Exercise objective: Within the records that follow, restate exactly the lines from the line with "All notable changes" down to the line with "It was coded", including both. Omit the pictures.

Rendered images with source text
========

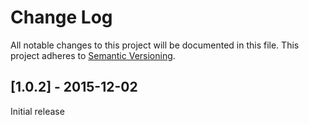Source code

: # Change Log

All notable changes to this project will be documented in this file.
This project adheres to [Semantic Versioning](http://semver.org/).

## [1.0.2] - 2015-12-02

Initial release
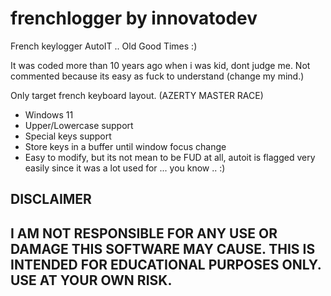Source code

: # frenchlogger by innovatodev

French keylogger AutoIT .. Old Good Times :)

It was coded more than 10 years ago when i was kid, dont judge me.
Not commented because its easy as fuck to understand (change my mind.)

Only target french keyboard layout. (AZERTY MASTER RACE)

- Windows 11
- Upper/Lowercase support
- Special keys support
- Store keys in a buffer until window focus change
- Easy to modify, but its not mean to be FUD at all, autoit is flagged very easily since it was a lot used for ... you know .. :)


## DISCLAIMER
## I AM NOT RESPONSIBLE FOR ANY USE OR DAMAGE THIS SOFTWARE MAY CAUSE. THIS IS INTENDED FOR EDUCATIONAL PURPOSES ONLY. USE AT YOUR OWN RISK.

========

Answer section:
All notable changes to this project will be documented in this file.
This project adheres to [Semantic Versioning](http://semver.org/).

## [1.0.2] - 2015-12-02

Initial release
Source code

: # frenchlogger by innovatodev

French keylogger AutoIT .. Old Good Times :)

It was coded more than 10 years ago when i was kid, dont judge me.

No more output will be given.